2014年11月02日 天皇賞(秋) G1

2014年11月02日 東京競馬場 晴 良 芝 2000m このレースの詳細データをJBIS-Searchで見る

優勝馬:スピルバーグ

プロフィール

生年月日
2009年05月12日 05歳
性別/毛色
牡/鹿毛
戦績
国内:13戦6勝
総収得賞金
329,201,000円
ディープインパクト
母 (母父)
プリンセスオリビア(USA)  by  Lycius(USA)
馬主
山本 英俊
生産者
社台ファーム (千歳)
調教師
藤沢 和雄
騎手
北村 宏司

 初重賞制覇は、G3、G2を飛び越えていきなりのG1優勝。また全兄トーセンラー(マイルCS(G1))、そしてFlower Alley(トラヴァーズS(G1))と3兄弟でのG1制覇でもあり、そして山本英俊オーナーにとっても、所有馬で初めてのG1勝利。スピルバーグの天皇賞(秋)(G1)優勝は、様々な快挙や喜びへと繋がった。
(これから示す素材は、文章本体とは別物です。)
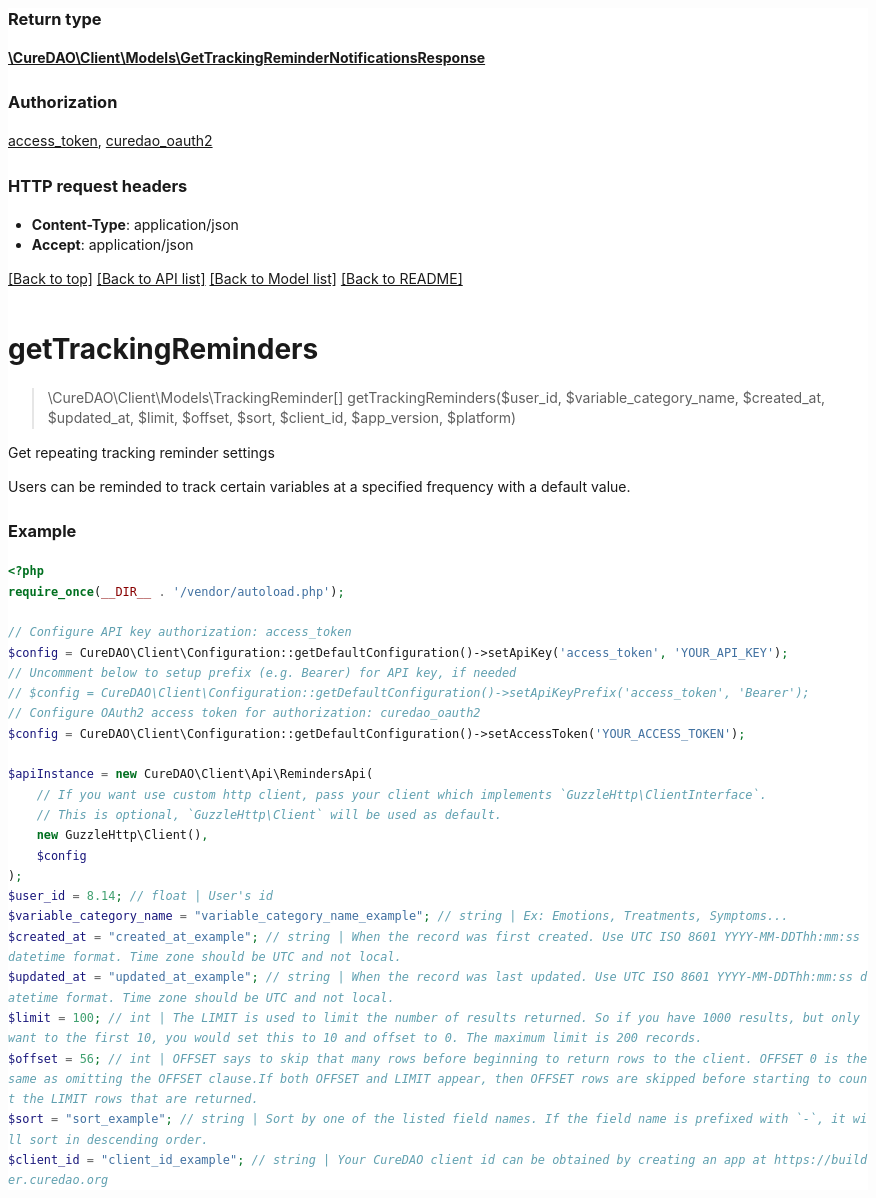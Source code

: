 ### Return type

[**\CureDAO\Client\Models\GetTrackingReminderNotificationsResponse**](../Model/GetTrackingReminderNotificationsResponse.md)

### Authorization

[access_token](../../README.md#access_token), [curedao_oauth2](../../README.md#curedao_oauth2)

### HTTP request headers

 - **Content-Type**: application/json
 - **Accept**: application/json

[[Back to top]](#) [[Back to API list]](../../README.md#documentation-for-api-endpoints) [[Back to Model list]](../../README.md#documentation-for-models) [[Back to README]](../../README.md)

# **getTrackingReminders**
> \CureDAO\Client\Models\TrackingReminder[] getTrackingReminders($user_id, $variable_category_name, $created_at, $updated_at, $limit, $offset, $sort, $client_id, $app_version, $platform)

Get repeating tracking reminder settings

Users can be reminded to track certain variables at a specified frequency with a default value.

### Example
```php
<?php
require_once(__DIR__ . '/vendor/autoload.php');

// Configure API key authorization: access_token
$config = CureDAO\Client\Configuration::getDefaultConfiguration()->setApiKey('access_token', 'YOUR_API_KEY');
// Uncomment below to setup prefix (e.g. Bearer) for API key, if needed
// $config = CureDAO\Client\Configuration::getDefaultConfiguration()->setApiKeyPrefix('access_token', 'Bearer');
// Configure OAuth2 access token for authorization: curedao_oauth2
$config = CureDAO\Client\Configuration::getDefaultConfiguration()->setAccessToken('YOUR_ACCESS_TOKEN');

$apiInstance = new CureDAO\Client\Api\RemindersApi(
    // If you want use custom http client, pass your client which implements `GuzzleHttp\ClientInterface`.
    // This is optional, `GuzzleHttp\Client` will be used as default.
    new GuzzleHttp\Client(),
    $config
);
$user_id = 8.14; // float | User's id
$variable_category_name = "variable_category_name_example"; // string | Ex: Emotions, Treatments, Symptoms...
$created_at = "created_at_example"; // string | When the record was first created. Use UTC ISO 8601 YYYY-MM-DDThh:mm:ss datetime format. Time zone should be UTC and not local.
$updated_at = "updated_at_example"; // string | When the record was last updated. Use UTC ISO 8601 YYYY-MM-DDThh:mm:ss datetime format. Time zone should be UTC and not local.
$limit = 100; // int | The LIMIT is used to limit the number of results returned. So if you have 1000 results, but only want to the first 10, you would set this to 10 and offset to 0. The maximum limit is 200 records.
$offset = 56; // int | OFFSET says to skip that many rows before beginning to return rows to the client. OFFSET 0 is the same as omitting the OFFSET clause.If both OFFSET and LIMIT appear, then OFFSET rows are skipped before starting to count the LIMIT rows that are returned.
$sort = "sort_example"; // string | Sort by one of the listed field names. If the field name is prefixed with `-`, it will sort in descending order.
$client_id = "client_id_example"; // string | Your CureDAO client id can be obtained by creating an app at https://builder.curedao.org
```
 「山本(英俊)オーナーのG1制覇は我々の念願でもありましたので、感慨深い勝利となりました」とは社台ファームの池田充マネージャー。Flower Alleyの活躍もあり、デビュー前から注目されてきたスピルバーグは、育成時から敏捷性のある動き、馬体の良さ共に目立っていたが、デビュー後は成長を促すようにゆとりのあるローテーションを組まれ、確実にオープンへと上り詰めていく。

 この天皇賞(秋)(G1)まで重賞挑戦は4度あるが、共同通信杯(G3)、毎日杯(G3)そして前走の毎日王冠(G2)共に3着が最高。しかし、その毎日王冠(G2)のレース内容を、池田マネージャーは高く評価していた。

 「毎日王冠(G2)は好走をみせながらも脚を余した感がありましたので、スピルバーグの持つ能力を発揮できれば、ここでも好レースができると期待を持って見ていました」(池田マネージャー)

 天皇賞(秋)(G1)当日における、スピルバーグの馬体重は前走よりマイナス2㎏の506㎏。それでも池田マネージャーの目には、ぎりぎりに仕上がっているというよりも、良い意味で心身ともに余裕があるようにも見えた。

 「パドックで周回を重ねていく姿を見ても、G1独特の雰囲気に飲まれていなかったですし、力が出し切れる状態に仕上がっていると思えました」

 他の17頭が全て重賞馬、うち6頭がG1ウイナーというハイレベルなメンバー構成となった今年の天皇賞(秋)(G1)。しかし、出来の良さと毎日王冠(G2)からの上昇度が加味されたスピルバーグは、全くひけを取らないレースを見せたどころか、ゴール前ではジェンティルドンナ、イスラボニータのG1馬2頭を並ぶ間もなく差し切ってみせた。

 「直線で反応を見せた時は差し切れる!と確信できました。これも管理をしてくださっている藤沢和雄調教師、厩舎スタッフの皆さん、そして北村宏司騎手が、スピルバーグをここまで大事に作ってきてくださった成果が、大一番で実を結んだように思います」(池田マネージャー)

 晴れてタイトルホルダーとなったスピルバーグであるが、5歳を迎えたのにも関わらず、まだ13戦しかレースを使っていない。高い能力、そして成長力はまだ底知れぬ物を感じさせているだけに、まだまだ様々な快挙を作りだし、そして多くの喜びを培っていきそうだ。